Under Rule 12(b)(1), the plaintiff bears the burden of establishing subject matter
jurisdiction. See Brady Campaign to Prevent Gun Violence v. Ashcroft, 339 F.Supp. 2d 68, 72
(D.D.C. 2004). In determining whether to grant a motion to dismiss for lack of subject matter
jurisdiction, the Court must accept all of the factual allegations in the complaint as true, but may,
in appropriate cases, consider certain materials outside the pleadings. See Jerome Stevens
Pharmacies, Inc. v. FDA, 402 F.3d 1249, 1253-54 (D.C. Cir. 2005). While the complaint is to be
construed liberally, the Court need not accept factual inferences drawn by the plaintiff if those
inferences are not supported by facts alleged in the complaint, nor must the Court accept
plaintiff’s legal conclusions.
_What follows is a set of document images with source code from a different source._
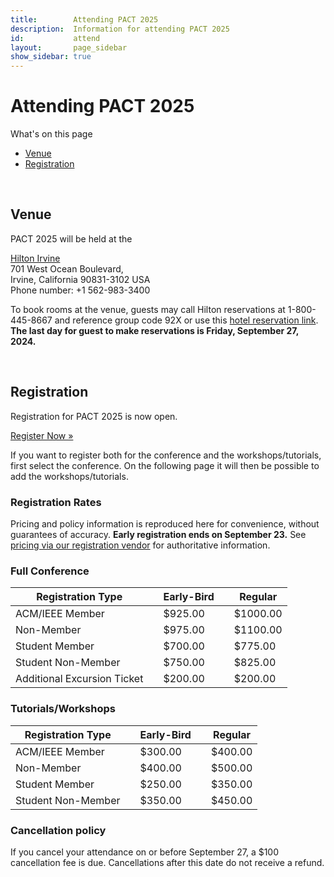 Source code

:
 ```yaml
---
title:        Attending PACT 2025
description:  Information for attending PACT 2025
id:           attend
layout:       page_sidebar
show_sidebar: true
---
```


# Attending PACT 2025

What's on this page

* [Venue](#venue)
* [Registration](#registration)


<br>

## Venue

PACT 2025 will be held at the <br>

[Hilton Irvine](https://www.hilton.com/en/hotels/lgblhhf-hilton-long-beach/) <br>
701 West Ocean Boulevard, <br> 
Irvine, California 90831-3102 USA <br>
Phone number: +1 562-983-3400 <br>

To book rooms at the venue, guests may call Hilton reservations at 1-800-445-8667 and reference group code 92X or use this [hotel reservation link](https://www.hilton.com/en/book/reservation/rooms/?ctyhocn=LGBLHHF&arrivalDate=2024-10-12&departureDate=2024-10-17&groupCode=92X&room1NumAdults=1&cid=OM%2CWW%2CHILTONLINK%2CEN%2CDirectLink).
<br>
**The last day for guest to make reservations is Friday, September 27, 2024.**

<br>

## Registration

Registration for PACT 2025 is now open.

<a href="https://cvent.me/rgMYQZ" class="btn btn-primary btn-lg px-4 me-md-2">Register Now »</a>

If you want to register both for the conference and the workshops/tutorials, first select
the conference. On the following page it will then be possible to add the workshops/tutorials.


### Registration Rates

Pricing and policy information is reproduced here for convenience, without guarantees of accuracy.
**Early registration ends on September 23.**
See [pricing via our registration vendor](https://web.cvent.com/event/b3dea94b-ee6e-4dbb-bc45-7e44c39553ca/websitePage:f5f1940b-980e-4398-96f6-3b681ef5e4a3) for authoritative information.


### Full Conference

| Registration Type           | | Early-Bird | | Regular  |
|-----------------------------|-|------------|-|----------|
| ACM/IEEE Member             | | $925.00    | | $1000.00 |
| Non-Member     	            | | $975.00    | | $1100.00 |
| Student Member              | | $700.00    | | $775.00  |
| Student Non-Member          | | $750.00    | | $825.00  |
| Additional Excursion Ticket | | $200.00    | | $200.00  |

<!-- <br> -->

### Tutorials/Workshops

| Registration Type   | | Early-Bird | | Regular |
| --------------------|-|------------|-|---------|
| ACM/IEEE Member     | | $300.00    | | $400.00 |
| Non-Member          | | $400.00    | | $500.00 |
| Student Member      | | $250.00    | | $350.00 |
| Student Non-Member  | | $350.00    | | $450.00 |

<!-- <br> -->

### Cancellation policy

If you cancel your attendance on or before September 27, a $100 cancellation fee is due.
Cancellations after this date do not receive a refund.
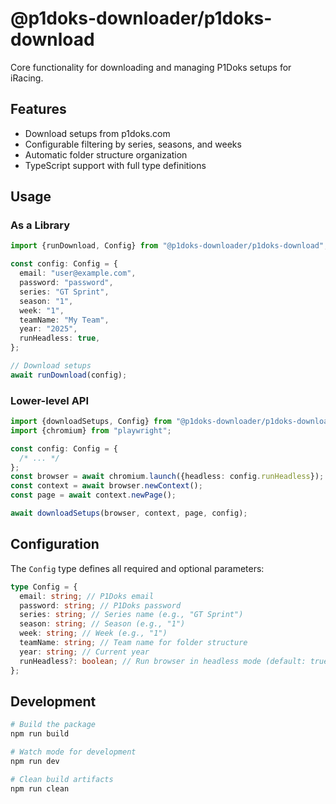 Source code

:# @p1doks-downloader/p1doks-download

Core functionality for downloading and managing P1Doks setups for iRacing.

## Features

- Download setups from p1doks.com
- Configurable filtering by series, seasons, and weeks
- Automatic folder structure organization
- TypeScript support with full type definitions

## Usage

### As a Library

```typescript
import {runDownload, Config} from "@p1doks-downloader/p1doks-download";

const config: Config = {
  email: "user@example.com",
  password: "password",
  series: "GT Sprint",
  season: "1",
  week: "1",
  teamName: "My Team",
  year: "2025",
  runHeadless: true,
};

// Download setups
await runDownload(config);
```

### Lower-level API

```typescript
import {downloadSetups, Config} from "@p1doks-downloader/p1doks-download";
import {chromium} from "playwright";

const config: Config = {
  /* ... */
};
const browser = await chromium.launch({headless: config.runHeadless});
const context = await browser.newContext();
const page = await context.newPage();

await downloadSetups(browser, context, page, config);
```

## Configuration

The `Config` type defines all required and optional parameters:

```typescript
type Config = {
  email: string; // P1Doks email
  password: string; // P1Doks password
  series: string; // Series name (e.g., "GT Sprint")
  season: string; // Season (e.g., "1")
  week: string; // Week (e.g., "1")
  teamName: string; // Team name for folder structure
  year: string; // Current year
  runHeadless?: boolean; // Run browser in headless mode (default: true)
};
```

## Development

```bash
# Build the package
npm run build

# Watch mode for development
npm run dev

# Clean build artifacts
npm run clean
```

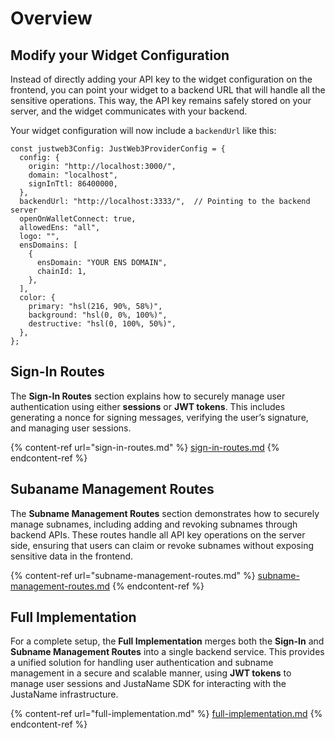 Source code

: # Overview

## Modify your Widget Configuration

Instead of directly adding your API key to the widget configuration on the frontend, you can point your widget to a backend URL that will handle all the sensitive operations. This way, the API key remains safely stored on your server, and the widget communicates with your backend.

Your widget configuration will now include a `backendUrl` like this:

```tsx
const justweb3Config: JustWeb3ProviderConfig = {
  config: {
    origin: "http://localhost:3000/",
    domain: "localhost",
    signInTtl: 86400000,
  },
  backendUrl: "http://localhost:3333/",  // Pointing to the backend server
  openOnWalletConnect: true,
  allowedEns: "all",
  logo: "",
  ensDomains: [
    {
      ensDomain: "YOUR ENS DOMAIN",
      chainId: 1,
    },
  ],
  color: {
    primary: "hsl(216, 90%, 58%)",
    background: "hsl(0, 0%, 100%)",
    destructive: "hsl(0, 100%, 50%)",
  },
};
```

## Sign-In Routes

The **Sign-In Routes** section explains how to securely manage user authentication using either **sessions** or **JWT tokens**. This includes generating a nonce for signing messages, verifying the user’s signature, and managing user sessions.&#x20;

{% content-ref url="sign-in-routes.md" %}
[sign-in-routes.md](sign-in-routes.md)
{% endcontent-ref %}

## Subaname Management Routes

The **Subname Management Routes** section demonstrates how to securely manage subnames, including adding and revoking subnames through backend APIs. These routes handle all API key operations on the server side, ensuring that users can claim or revoke subnames without exposing sensitive data in the frontend.

{% content-ref url="subname-management-routes.md" %}
[subname-management-routes.md](subname-management-routes.md)
{% endcontent-ref %}

## Full Implementation

For a complete setup, the **Full Implementation** merges both the **Sign-In** and **Subname Management Routes** into a single backend service. This provides a unified solution for handling user authentication and subname management in a secure and scalable manner, using **JWT tokens** to manage user sessions and JustaName SDK for interacting with the JustaName infrastructure.

{% content-ref url="full-implementation.md" %}
[full-implementation.md](full-implementation.md)
{% endcontent-ref %}
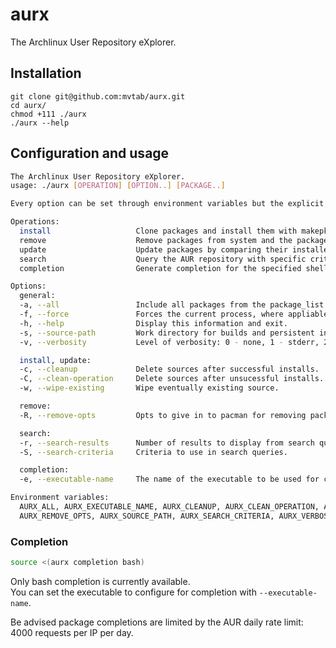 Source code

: # aurx
The Archlinux User Repository eXplorer.

## Installation
```
git clone git@github.com:mvtab/aurx.git
cd aurx/
chmod +111 ./aurx
./aurx --help
```

## Configuration and usage
```bash
The Archlinux User Repository eXplorer.
usage: ./aurx [OPERATION] [OPTION..] [PACKAGE..] 

Every option can be set through environment variables but the explicit option has the highest priority.

Operations:
  install                   Clone packages and install them with makepkg.
  remove                    Remove packages from system and the package_list.
  update                    Update packages by comparing their installed version with the latest.
  search                    Query the AUR repository with specific criterias and keywords.
  completion                Generate completion for the specified shell.

Options:
  general:
  -a, --all                 Include all packages from the package_list.
  -f, --force               Forces the current process, where appliable.
  -h, --help                Display this information and exit.
  -s, --source-path         Work directory for builds and persistent information.
  -v, --verbosity           Level of verbosity: 0 - none, 1 - stderr, 2 - all.

  install, update:
  -c, --cleanup             Delete sources after successful installs.
  -C, --clean-operation     Delete sources after unsucessful installs.
  -w, --wipe-existing       Wipe eventually existing source.

  remove:
  -R, --remove-opts         Opts to give in to pacman for removing package. (Default '-R')

  search:
  -r, --search-results      Number of results to display from search queries.
  -S, --search-criteria     Criteria to use in search queries.

  completion:
  -e, --executable-name     The name of the executable to be used for completion.

Environment variables:
  AURX_ALL, AURX_EXECUTABLE_NAME, AURX_CLEANUP, AURX_CLEAN_OPERATION, AURX_FORCE, AURX_SEARCH_RESULTS, 
  AURX_REMOVE_OPTS, AURX_SOURCE_PATH, AURX_SEARCH_CRITERIA, AURX_VERBOSITY, AURX_WIPE_EXISTING.
```

### Completion
```bash
source <(aurx completion bash)
```

Only bash completion is currently available.  
You can set the executable to configure for completion with `--executable-name`.  

Be advised package completions are limited by the AUR daily rate limit: 4000 requests per IP per day.

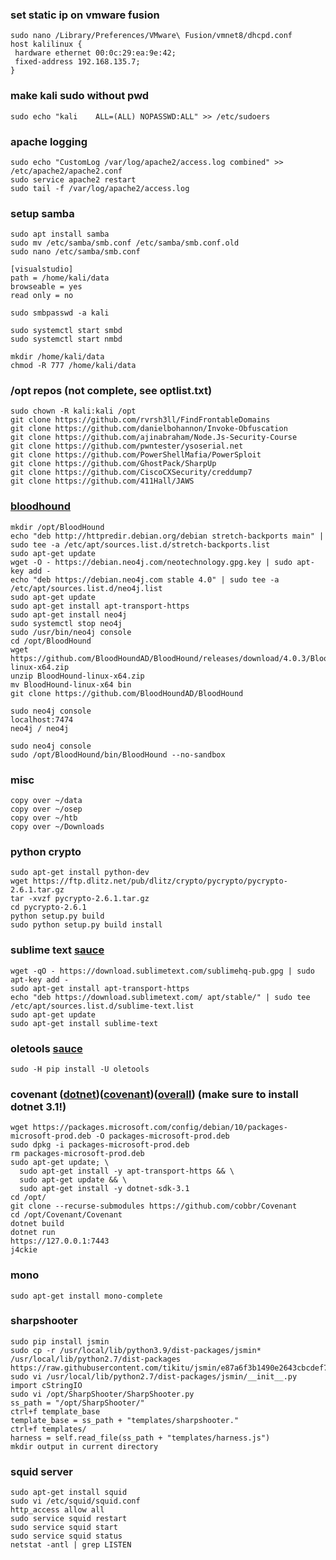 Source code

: ### set static ip on vmware fusion
```
sudo nano /Library/Preferences/VMware\ Fusion/vmnet8/dhcpd.conf
host kalilinux {
 hardware ethernet 00:0c:29:ea:9e:42;
 fixed-address 192.168.135.7;
}
```

### make kali sudo without pwd
```
sudo echo "kali    ALL=(ALL) NOPASSWD:ALL" >> /etc/sudoers
```
### apache logging
```
sudo echo "CustomLog /var/log/apache2/access.log combined" >> /etc/apache2/apache2.conf
sudo service apache2 restart
sudo tail -f /var/log/apache2/access.log
```
### setup samba
```
sudo apt install samba
sudo mv /etc/samba/smb.conf /etc/samba/smb.conf.old
sudo nano /etc/samba/smb.conf

[visualstudio]
path = /home/kali/data
browseable = yes
read only = no

sudo smbpasswd -a kali

sudo systemctl start smbd
sudo systemctl start nmbd

mkdir /home/kali/data
chmod -R 777 /home/kali/data
```
### /opt repos (not complete, see optlist.txt)
```
sudo chown -R kali:kali /opt
git clone https://github.com/rvrsh3ll/FindFrontableDomains
git clone https://github.com/danielbohannon/Invoke-Obfuscation
git clone https://github.com/ajinabraham/Node.Js-Security-Course
git clone https://github.com/pwntester/ysoserial.net
git clone https://github.com/PowerShellMafia/PowerSploit
git clone https://github.com/GhostPack/SharpUp
git clone https://github.com/CiscoCXSecurity/creddump7
git clone https://github.com/411Hall/JAWS
```
### [bloodhound](https://bloodhound.readthedocs.io/en/latest/installation/linux.html)
```
mkdir /opt/BloodHound
echo "deb http://httpredir.debian.org/debian stretch-backports main" | sudo tee -a /etc/apt/sources.list.d/stretch-backports.list
sudo apt-get update
wget -O - https://debian.neo4j.com/neotechnology.gpg.key | sudo apt-key add -
echo "deb https://debian.neo4j.com stable 4.0" | sudo tee -a /etc/apt/sources.list.d/neo4j.list
sudo apt-get update
sudo apt-get install apt-transport-https
sudo apt-get install neo4j
sudo systemctl stop neo4j
sudo /usr/bin/neo4j console
cd /opt/BloodHound
wget https://github.com/BloodHoundAD/BloodHound/releases/download/4.0.3/BloodHound-linux-x64.zip
unzip BloodHound-linux-x64.zip
mv BloodHound-linux-x64 bin
git clone https://github.com/BloodHoundAD/BloodHound
```
```
sudo neo4j console
localhost:7474
neo4j / neo4j
```
```
sudo neo4j console
sudo /opt/BloodHound/bin/BloodHound --no-sandbox
```
### misc
```
copy over ~/data
copy over ~/osep
copy over ~/htb
copy over ~/Downloads
```
### python crypto
```
sudo apt-get install python-dev
wget https://ftp.dlitz.net/pub/dlitz/crypto/pycrypto/pycrypto-2.6.1.tar.gz
tar -xvzf pycrypto-2.6.1.tar.gz
cd pycrypto-2.6.1
python setup.py build
sudo python setup.py build install
```
### sublime text [sauce](https://www.sublimetext.com/docs/linux_repositories.html)
```
wget -qO - https://download.sublimetext.com/sublimehq-pub.gpg | sudo apt-key add -
sudo apt-get install apt-transport-https
echo "deb https://download.sublimetext.com/ apt/stable/" | sudo tee /etc/apt/sources.list.d/sublime-text.list
sudo apt-get update
sudo apt-get install sublime-text
```

### oletools [sauce](https://github.com/decalage2/oletools)
```
sudo -H pip install -U oletools
```

### covenant ([dotnet](https://docs.microsoft.com/en-us/dotnet/core/install/linux-debian))([covenant](https://github.com/cobbr/Covenant/wiki/Installation-And-Startup))([overall](https://hakin9.org/covenant-the-net-based-c2-on-kali-linux/)) (make sure to install dotnet 3.1!)
```
wget https://packages.microsoft.com/config/debian/10/packages-microsoft-prod.deb -O packages-microsoft-prod.deb
sudo dpkg -i packages-microsoft-prod.deb
rm packages-microsoft-prod.deb
sudo apt-get update; \
  sudo apt-get install -y apt-transport-https && \
  sudo apt-get update && \
  sudo apt-get install -y dotnet-sdk-3.1
cd /opt/
git clone --recurse-submodules https://github.com/cobbr/Covenant
cd /opt/Covenant/Covenant
dotnet build
dotnet run
https://127.0.0.1:7443
j4ckie
```

### mono
```
sudo apt-get install mono-complete
```

### sharpshooter
```
sudo pip install jsmin
sudo cp -r /usr/local/lib/python3.9/dist-packages/jsmin* /usr/local/lib/python2.7/dist-packages
https://raw.githubusercontent.com/tikitu/jsmin/e87a6f3b1490e2643cbcdef77e41840c94f9e788/jsmin/__init__.py
sudo vi /usr/local/lib/python2.7/dist-packages/jsmin/__init__.py
import cStringIO
sudo vi /opt/SharpShooter/SharpShooter.py
ss_path = "/opt/SharpShooter/"
ctrl+f template_base
template_base = ss_path + "templates/sharpshooter."
ctrl+f templates/
harness = self.read_file(ss_path + "templates/harness.js")
mkdir output in current directory
```

### squid server
```
sudo apt-get install squid
sudo vi /etc/squid/squid.conf
http_access allow all
sudo service squid restart
sudo service squid start
sudo service squid status
netstat -antl | grep LISTEN
```
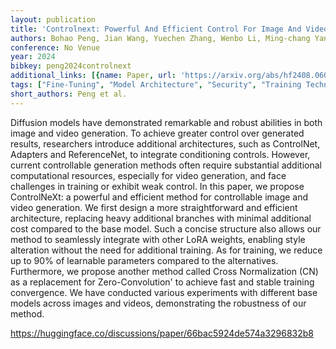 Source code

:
 ```yaml
---
layout: publication
title: 'Controlnext: Powerful And Efficient Control For Image And Video Generation'
authors: Bohao Peng, Jian Wang, Yuechen Zhang, Wenbo Li, Ming-chang Yang, Jiaya Jia
conference: No Venue
year: 2024
bibkey: peng2024controlnext
additional_links: [{name: Paper, url: 'https://arxiv.org/abs/hf2408.06070'}]
tags: ["Fine-Tuning", "Model Architecture", "Security", "Training Techniques"]
short_authors: Peng et al.
---
```

Diffusion models have demonstrated remarkable and robust abilities in both image and video generation. To achieve greater control over generated results, researchers introduce additional architectures, such as ControlNet, Adapters and ReferenceNet, to integrate conditioning controls. However, current controllable generation methods often require substantial additional computational resources, especially for video generation, and face challenges in training or exhibit weak control. In this paper, we propose ControlNeXt: a powerful and efficient method for controllable image and video generation. We first design a more straightforward and efficient architecture, replacing heavy additional branches with minimal additional cost compared to the base model. Such a concise structure also allows our method to seamlessly integrate with other LoRA weights, enabling style alteration without the need for additional training. As for training, we reduce up to 90% of learnable parameters compared to the alternatives. Furthermore, we propose another method called Cross Normalization (CN) as a replacement for Zero-Convolution' to achieve fast and stable training convergence. We have conducted various experiments with different base models across images and videos, demonstrating the robustness of our method.

https://huggingface.co/discussions/paper/66bac5924de574a3296832b8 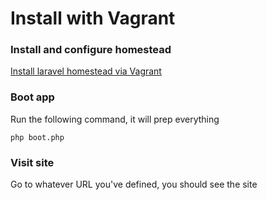 # Install with Vagrant

### Install and configure homestead
[Install laravel homestead via Vagrant](https://laravel.com/docs/5.5/homestead)

### Boot app
Run the following command, it will prep everything
```
php boot.php
```
### Visit site
Go to whatever URL you've defined, you should see the site



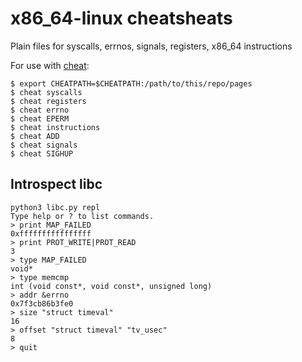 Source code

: # x86_64-linux cheatsheats

Plain files for syscalls, errnos, signals, registers, x86_64 instructions

For use with [cheat](https://github.com/chrisallenlane/cheat):

```console
$ export CHEATPATH=$CHEATPATH:/path/to/this/repo/pages
$ cheat syscalls
$ cheat registers
$ cheat errno
$ cheat EPERM
$ cheat instructions
$ cheat ADD
$ cheat signals
$ cheat SIGHUP
```

## Introspect libc

```
python3 libc.py repl
Type help or ? to list commands.
> print MAP_FAILED
0xffffffffffffffff
> print PROT_WRITE|PROT_READ
3
> type MAP_FAILED
void*
> type memcmp
int (void const*, void const*, unsigned long)
> addr &errno
0x7f3cb86b3fe0
> size "struct timeval"
16
> offset "struct timeval" "tv_usec"
8
> quit
```
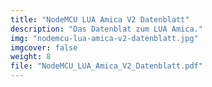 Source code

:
 ```yaml
---
title: "NodeMCU LUA Amica V2 Datenblatt"
description: "Das Datenblat zum LUA Amica."
img: "nodemcu-lua-amica-v2-datenblatt.jpg"
imgcover: false
weight: 8
file: "NodeMCU_LUA_Amica_V2_Datenblatt.pdf"
---
```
See Best v. United States, 522 F.Supp. 2d at 255; Primax
Recoveries, Inc. v. Lee, 260 F.Supp 2d 43, 47 (D.D.C. 2003).
III. DISCUSSION
A. Federal Tort Claims Act
The FTCA waives the government’s sovereign immunity for suits against the
United States for money damages arising from:
injury or loss of property, or personal injury or death caused by the
negligent or wrongful act or omission of any employee of the
Government while acting within the scope of his office or
employment, under circumstances where the United States, if a
private person, would be liable to the claimant in accordance with
the law of the place where the act or omission occurred.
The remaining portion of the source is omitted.